WHAT NEEDS TO BE DONE: The following entries are to be repeated exactly, and the pictures are to be left behind.

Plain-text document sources

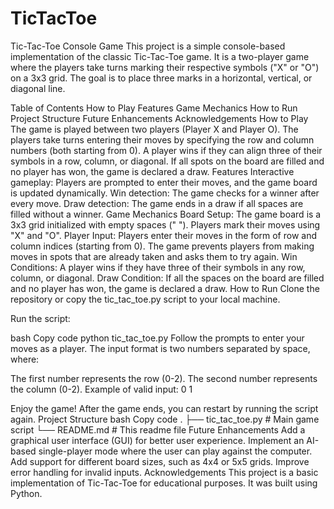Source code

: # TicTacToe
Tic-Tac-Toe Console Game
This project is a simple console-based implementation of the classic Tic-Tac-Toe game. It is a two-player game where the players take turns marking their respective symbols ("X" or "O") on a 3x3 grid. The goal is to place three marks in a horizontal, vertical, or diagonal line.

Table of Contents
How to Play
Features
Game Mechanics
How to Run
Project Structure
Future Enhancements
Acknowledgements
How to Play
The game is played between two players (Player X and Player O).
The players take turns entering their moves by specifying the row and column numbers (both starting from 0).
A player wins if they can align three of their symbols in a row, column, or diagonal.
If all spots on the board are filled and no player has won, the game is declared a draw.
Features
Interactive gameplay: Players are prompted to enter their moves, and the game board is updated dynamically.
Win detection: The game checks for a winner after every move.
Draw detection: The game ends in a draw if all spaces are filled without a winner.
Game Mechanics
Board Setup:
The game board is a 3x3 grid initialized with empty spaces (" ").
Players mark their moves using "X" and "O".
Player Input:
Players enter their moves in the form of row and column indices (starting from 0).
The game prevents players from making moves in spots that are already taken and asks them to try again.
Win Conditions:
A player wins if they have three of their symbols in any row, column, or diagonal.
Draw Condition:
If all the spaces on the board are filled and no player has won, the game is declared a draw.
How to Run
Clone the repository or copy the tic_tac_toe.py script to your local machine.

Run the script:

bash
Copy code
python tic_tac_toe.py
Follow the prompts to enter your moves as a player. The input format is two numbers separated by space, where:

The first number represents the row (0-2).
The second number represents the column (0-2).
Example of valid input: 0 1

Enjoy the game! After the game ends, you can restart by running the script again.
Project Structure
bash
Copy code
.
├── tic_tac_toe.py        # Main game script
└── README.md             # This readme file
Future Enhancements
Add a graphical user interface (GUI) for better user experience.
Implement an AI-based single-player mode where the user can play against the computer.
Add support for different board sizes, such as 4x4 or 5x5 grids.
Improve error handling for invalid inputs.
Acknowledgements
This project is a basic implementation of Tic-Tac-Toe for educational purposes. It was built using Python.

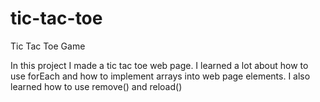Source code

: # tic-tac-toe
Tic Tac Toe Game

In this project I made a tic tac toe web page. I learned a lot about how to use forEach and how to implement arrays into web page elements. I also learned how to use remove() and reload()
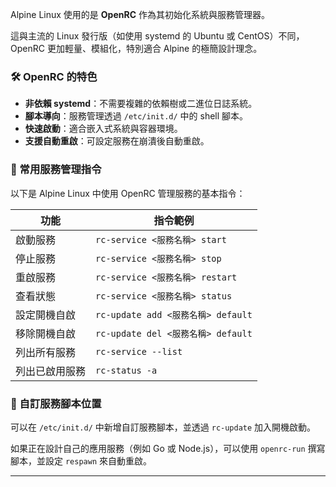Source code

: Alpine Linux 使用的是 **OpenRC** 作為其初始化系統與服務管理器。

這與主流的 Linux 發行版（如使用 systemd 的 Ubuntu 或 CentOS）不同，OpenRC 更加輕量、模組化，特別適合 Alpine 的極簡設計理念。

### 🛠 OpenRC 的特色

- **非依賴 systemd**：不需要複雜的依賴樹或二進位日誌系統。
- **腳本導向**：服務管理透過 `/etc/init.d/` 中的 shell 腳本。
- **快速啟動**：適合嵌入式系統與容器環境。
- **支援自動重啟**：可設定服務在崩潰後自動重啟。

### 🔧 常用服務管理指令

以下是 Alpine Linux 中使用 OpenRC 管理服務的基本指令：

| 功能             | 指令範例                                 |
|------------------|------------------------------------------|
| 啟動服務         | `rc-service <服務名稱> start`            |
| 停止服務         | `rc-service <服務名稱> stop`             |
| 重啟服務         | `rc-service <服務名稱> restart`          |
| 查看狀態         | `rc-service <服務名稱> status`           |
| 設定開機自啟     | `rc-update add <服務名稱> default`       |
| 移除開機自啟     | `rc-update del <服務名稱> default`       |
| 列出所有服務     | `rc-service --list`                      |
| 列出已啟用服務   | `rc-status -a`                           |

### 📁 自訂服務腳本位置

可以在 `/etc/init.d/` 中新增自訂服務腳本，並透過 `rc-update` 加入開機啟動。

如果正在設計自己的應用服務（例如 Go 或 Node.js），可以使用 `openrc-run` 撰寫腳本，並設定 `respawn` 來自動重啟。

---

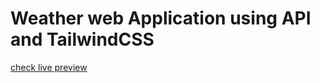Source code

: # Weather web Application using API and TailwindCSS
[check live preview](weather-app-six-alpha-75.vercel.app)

ANSWER BOX:
Source code

: # TicTacToe
Tic-Tac-Toe Console Game
This project is a simple console-based implementation of the classic Tic-Tac-Toe game. It is a two-player game where the players take turns marking their respective symbols ("X" or "O") on a 3x3 grid. The goal is to place three marks in a horizontal, vertical, or diagonal line.

Table of Contents
How to Play
Features
Game Mechanics
How to Run
Project Structure
Future Enhancements
Acknowledgements
How to Play
The game is played between two players (Player X and Player O).
The players take turns entering their moves by specifying the row and column numbers (both starting from 0).
A player wins if they can align three of their symbols in a row, column, or diagonal.
If all spots on the board are filled and no player has won, the game is declared a draw.
Features
Interactive gameplay: Players are prompted to enter their moves, and the game board is updated dynamically.
Win detection: The game checks for a winner after every move.
Draw detection: The game ends in a draw if all spaces are filled without a winner.
Game Mechanics
Board Setup:
The game board is a 3x3 grid initialized with empty spaces (" ").
Players mark their moves using "X" and "O".
Player Input:
Players enter their moves in the form of row and column indices (starting from 0).
The game prevents players from making moves in spots that are already taken and asks them to try again.
Win Conditions:
A player wins if they have three of their symbols in any row, column, or diagonal.
Draw Condition:
If all the spaces on the board are filled and no player has won, the game is declared a draw.
How to Run
Clone the repository or copy the tic_tac_toe.py script to your local machine.

Run the script:

bash
Copy code
python tic_tac_toe.py
Follow the prompts to enter your moves as a player. The input format is two numbers separated by space, where:

The first number represents the row (0-2).
The second number represents the column (0-2).
Example of valid input: 0 1

Enjoy the game! After the game ends, you can restart by running the script again.
Project Structure
bash
Copy code
.
├── tic_tac_toe.py        # Main game script
└── README.md             # This readme file
Future Enhancements
Add a graphical user interface (GUI) for better user experience.
Implement an AI-based single-player mode where the user can play against the computer.
Add support for different board sizes, such as 4x4 or 5x5 grids.
Improve error handling for invalid inputs.
Acknowledgements
This project is a basic implementation of Tic-Tac-Toe for educational purposes. It was built using Python.

Source code

: # tic-tac-toe
Tic Tac Toe Game

In this project I made a tic tac toe web page. I learned a lot about how to use forEach and how to implement arrays into web page elements. I also learned how to use remove() and reload()
Source code

: Alpine Linux 使用的是 **OpenRC** 作為其初始化系統與服務管理器。

這與主流的 Linux 發行版（如使用 systemd 的 Ubuntu 或 CentOS）不同，OpenRC 更加輕量、模組化，特別適合 Alpine 的極簡設計理念。

### 🛠 OpenRC 的特色

- **非依賴 systemd**：不需要複雜的依賴樹或二進位日誌系統。
- **腳本導向**：服務管理透過 `/etc/init.d/` 中的 shell 腳本。
- **快速啟動**：適合嵌入式系統與容器環境。
- **支援自動重啟**：可設定服務在崩潰後自動重啟。

### 🔧 常用服務管理指令

以下是 Alpine Linux 中使用 OpenRC 管理服務的基本指令：

| 功能             | 指令範例                                 |
|------------------|------------------------------------------|
| 啟動服務         | `rc-service <服務名稱> start`            |
| 停止服務         | `rc-service <服務名稱> stop`             |
| 重啟服務         | `rc-service <服務名稱> restart`          |
| 查看狀態         | `rc-service <服務名稱> status`           |
| 設定開機自啟     | `rc-update add <服務名稱> default`       |
| 移除開機自啟     | `rc-update del <服務名稱> default`       |
| 列出所有服務     | `rc-service --list`                      |
| 列出已啟用服務   | `rc-status -a`                           |

### 📁 自訂服務腳本位置

可以在 `/etc/init.d/` 中新增自訂服務腳本，並透過 `rc-update` 加入開機啟動。

如果正在設計自己的應用服務（例如 Go 或 Node.js），可以使用 `openrc-run` 撰寫腳本，並設定 `respawn` 來自動重啟。

---

Source code

: # Weather web Application using API and TailwindCSS
[check live preview](weather-app-six-alpha-75.vercel.app)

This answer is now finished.